Actually, Black Tudors are not unheard of

Jodie Turner-Smith’s casting as Anne Boleyn in Channel 5’s visually rich new drama has been the main talking point of the series, which has aired over three nights this week.

Despite the star wanting to focus on the ‘human story’ of Anne that transcends race, viewers have hotly debated a Black actress playing a white historical figure and made their feelings clear online. A certain actor with political aspirations also weighed in, claiming there was a ‘diversity agenda’ at play.

Historian and journalist, Dr. Miranda Kauffman, who runs a course on FutureLearn about Black Tudors, feels there is an element of ‘colourism’ and ‘misogynoir’ (defined as a type of misogyny rooted in racism) in the criticism.

She told Metro.co.uk: ‘There were no African nobility, there were Moroccan ambassadors but that was Elizabeth I’s time and they would have been light-skinned.

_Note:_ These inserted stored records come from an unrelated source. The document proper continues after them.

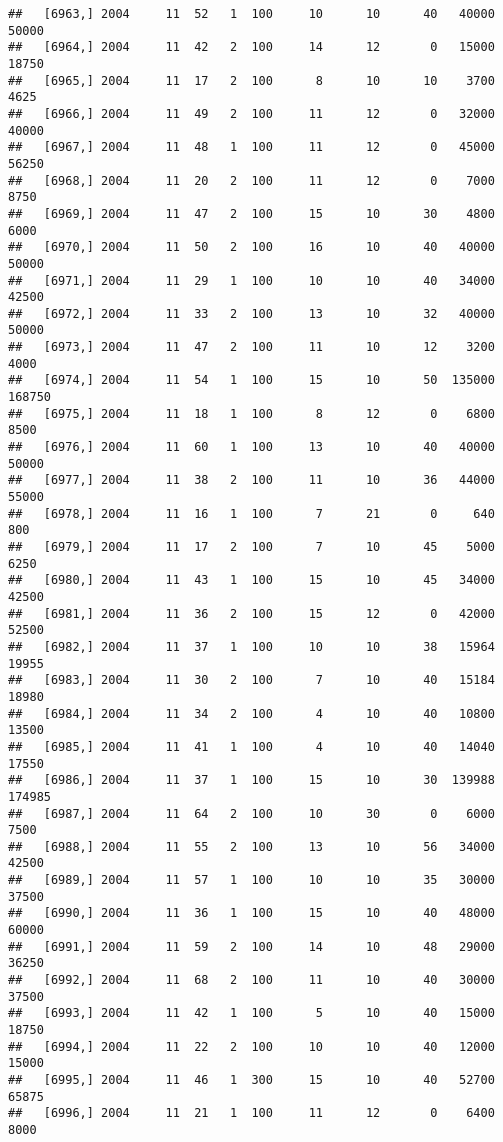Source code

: \documentclass{article}\usepackage[]{graphicx}\usepackage[]{color}
\makeatletter
\newenvironment{kframe}{%
 \def\at@end@of@kframe{}%
 \ifinner\ifhmode%
  \def\at@end@of@kframe{\end{minipage}}%
  \begin{minipage}{\columnwidth}%
 \fi\fi%
 \def\FrameCommand##1{\hskip\@totalleftmargin \hskip-\fboxsep
 \colorbox{shadecolor}{##1}\hskip-\fboxsep
     \hskip-\linewidth \hskip-\@totalleftmargin \hskip\columnwidth}%
 \MakeFramed {\advance\hsize-\width
   \@totalleftmargin\z@ \linewidth\hsize
   \@setminipage}}%
 {\par\unskip\endMakeFramed%
 \at@end@of@kframe}
\newenvironment{knitrout}{}{} %
\makeatother
\begin{document}
\begin{knitrout}
\begin{kframe}
\begin{verbatim}
##   [6963,] 2004     11  52   1  100     10      10      40   40000   50000
##   [6964,] 2004     11  42   2  100     14      12       0   15000   18750
##   [6965,] 2004     11  17   2  100      8      10      10    3700    4625
##   [6966,] 2004     11  49   2  100     11      12       0   32000   40000
##   [6967,] 2004     11  48   1  100     11      12       0   45000   56250
##   [6968,] 2004     11  20   2  100     11      12       0    7000    8750
##   [6969,] 2004     11  47   2  100     15      10      30    4800    6000
##   [6970,] 2004     11  50   2  100     16      10      40   40000   50000
##   [6971,] 2004     11  29   1  100     10      10      40   34000   42500
##   [6972,] 2004     11  33   2  100     13      10      32   40000   50000
##   [6973,] 2004     11  47   2  100     11      10      12    3200    4000
##   [6974,] 2004     11  54   1  100     15      10      50  135000  168750
##   [6975,] 2004     11  18   1  100      8      12       0    6800    8500
##   [6976,] 2004     11  60   1  100     13      10      40   40000   50000
##   [6977,] 2004     11  38   2  100     11      10      36   44000   55000
##   [6978,] 2004     11  16   1  100      7      21       0     640     800
##   [6979,] 2004     11  17   2  100      7      10      45    5000    6250
##   [6980,] 2004     11  43   1  100     15      10      45   34000   42500
##   [6981,] 2004     11  36   2  100     15      12       0   42000   52500
##   [6982,] 2004     11  37   1  100     10      10      38   15964   19955
##   [6983,] 2004     11  30   2  100      7      10      40   15184   18980
##   [6984,] 2004     11  34   2  100      4      10      40   10800   13500
##   [6985,] 2004     11  41   1  100      4      10      40   14040   17550
##   [6986,] 2004     11  37   1  100     15      10      30  139988  174985
##   [6987,] 2004     11  64   2  100     10      30       0    6000    7500
##   [6988,] 2004     11  55   2  100     13      10      56   34000   42500
##   [6989,] 2004     11  57   1  100     10      10      35   30000   37500
##   [6990,] 2004     11  36   1  100     15      10      40   48000   60000
##   [6991,] 2004     11  59   2  100     14      10      48   29000   36250
##   [6992,] 2004     11  68   2  100     11      10      40   30000   37500
##   [6993,] 2004     11  42   1  100      5      10      40   15000   18750
##   [6994,] 2004     11  22   2  100     10      10      40   12000   15000
##   [6995,] 2004     11  46   1  300     15      10      40   52700   65875
##   [6996,] 2004     11  21   1  100     11      12       0    6400    8000

\end{verbatim}
\end{kframe}
\end{knitrout}
\end{document}
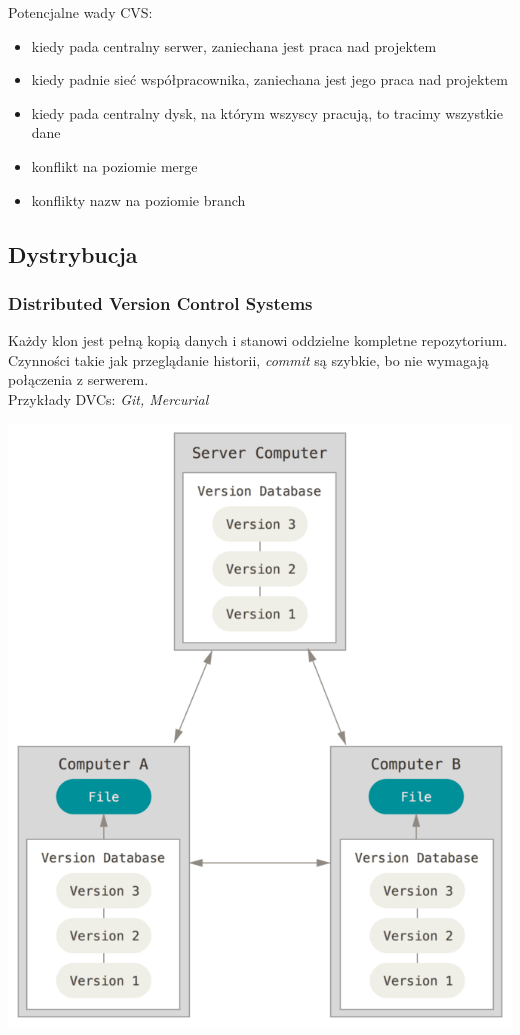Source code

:\documentclass{beamer}
\begin{document}
\begin{frame}
  Potencjalne wady CVS:\@
  \begin{itemize}
  \item kiedy pada centralny serwer, zaniechana jest praca nad projektem
  \item kiedy padnie sieć współpracownika, zaniechana jest jego praca nad projektem
  \item kiedy pada centralny dysk, na którym wszyscy pracują, to tracimy wszystkie dane 
  \item konflikt na poziomie merge
  \item konflikty nazw na poziomie branch
 \end{itemize}
\end{frame}

\subsection{Dystrybucja}
\begin{frame}
 \frametitle{\textbf{D}istributed \textbf{V}ersion \textbf{C}ontrol \textbf{S}ystems}
  Każdy klon jest pełną kopią danych i stanowi oddzielne kompletne repozytorium.\\
  Czynności takie jak przeglądanie historii, \textit{commit} są szybkie, bo nie wymagają połączenia z serwerem.
\\
 Przykłady DVCs: \textit{Git, Mercurial}
\end{frame}

\begin{frame}
  \begin{center}
   \includegraphics[height=0.7\textwidth]{./obrazki/fig-1_3.png}
 \end{center} 
\end{frame}
\end{document}
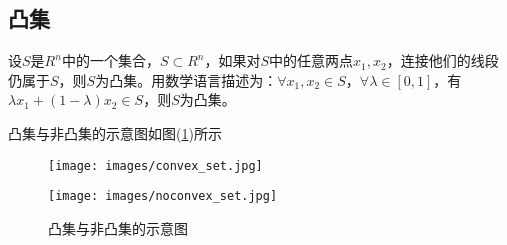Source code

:	\subsection{凸集}
		\begin{definition}[凸集]
		设$S$是$R^n$中的一个集合，$S\subset R^n$，如果对$S$中的任意两点$x_1,x_2$，连接他们的线段仍属于$S$，则$S$为凸集。用数学语言描述为：$\forall x_1,x_2\in S$，$\forall \lambda \in [0,1]$，有$\lambda x_1+(1-\lambda)x_2\in S$，则$S$为凸集。
		\end{definition}
		凸集与非凸集的示意图如图(\ref{fig:凸集与非凸集的示意图})所示
		\begin{figure}[H]
		\centering
		\begin{varwidth}[t]{\textwidth}
		\vspace{0pt}
		\texttt{[image: images/convex\_set.jpg]}
		\end{varwidth}
		\qquad \qquad
		\begin{varwidth}[t]{\textwidth}
		\vspace{0pt}
		\texttt{[image: images/noconvex\_set.jpg]}
		\end{varwidth}
		\caption{凸集与非凸集的示意图}
		\label{fig:凸集与非凸集的示意图}
		\end{figure}
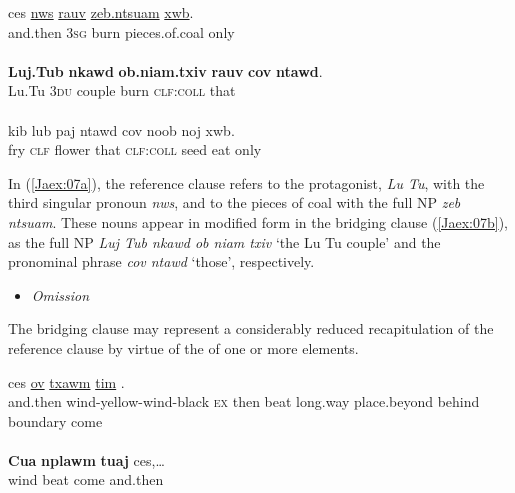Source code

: \documentclass[output=paper]{LSP/langsci}
\begin{document}
\begin{exe}
\ex \label{Jaex:07ac}
\begin{xlist}
\ex \label{Jaex:07a}
\gll ces  \underline{nws} \underline{rauv} \underline{zeb.ntsuam} \underline{xwb}.\\
and.then 3\textsc{sg} burn pieces.of.coal only\\
\glt {}\\
\ex \label{Jaex:07b}
\gll \textbf{Luj.Tub} \textbf{nkawd} \textbf{ob.niam.txiv} \textbf{rauv} \textbf{cov}  \textbf{ntawd}.\\
Lu.Tu 3\textsc{du} couple burn \textsc{clf:coll} that\\
\glt {}\\
\ex \label{Jaex:07c}
\gll kib lub paj ntawd cov noob noj xwb.\\     	      
     fry \textsc{clf} flower that  \textsc{clf:coll} seed eat only\\
\glt {} \citep[][3]{johnson92}
\end{xlist}
\end{exe}

\noindent
In (\ref{Jaex:07a}), the reference clause refers to the protagonist, \textit{Lu Tu}, with the third singular pronoun \textit{nws}, and to the pieces of coal with the full NP \textit{zeb ntsuam}. These nouns appear in modified form in the bridging clause (\ref{Jaex:07b}), as the full NP \textit{Luj Tub nkawd ob niam txiv } `the Lu Tu couple' and the pronominal phrase \textit{cov ntawd } `those', respectively. 

%
\begin{itemize}
\item \textit{Omission}
\end{itemize}

The bridging clause may represent a considerably reduced recapitulation of the reference clause by virtue of the  of one or more elements.

%
\begin{exe}
\ex \label{Jaex:08ab}
\begin{xlist}
\ex \label{Jaex:08a}
\gll ces  \underline{} \underline{ov} \underline{txawm} \underline{} \underline{} \underline{tim} \underline{} \underline{} \underline{}.\\
and.then wind-yellow-wind-black \textsc{ex} then beat long.way place.beyond behind boundary come \\
\glt {}\\
\ex \label{Jaex:08b}
\gll \textbf{Cua}  \textbf{nplawm}  \textbf{tuaj} ces,…\\     	      
     wind  beat   come  and.then\\
\glt {} \citep[][4]{johnson92}
\end{xlist}
\end{exe}
\end{document}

‘I think there’s an element of colourism in the response to Jodie’s casting as well. The fact that she is on the dark side of the spectrum has fueled the racist response. There’s an element of that there.’

Dr Kauffman feels ‘any actor should be able to play any role’ – to an extent.

She said: ‘People were saying, “How would you feel if a white guy played Nelson Mandela?” and obviously that would be problematic but the people who post that are not coming to it for an open and honest discussion.

‘The rejoinder is, and this applies to the discussion around trans casting as well, is that if there was complete equality in the acting world and you saw actors of every shade getting really great roles all the time that would be one thing – but they don’t. Especially in period drama.

‘There’s an element of misogynoir in this, everyone’s going on about Jodie but no one has said a word about the George Boleyn (Paapa Essiedu) character,’ Dr Kauffman continued. ‘He’s not as well known as a historical figure but there’s nothing about him, all the hate targeted at her.’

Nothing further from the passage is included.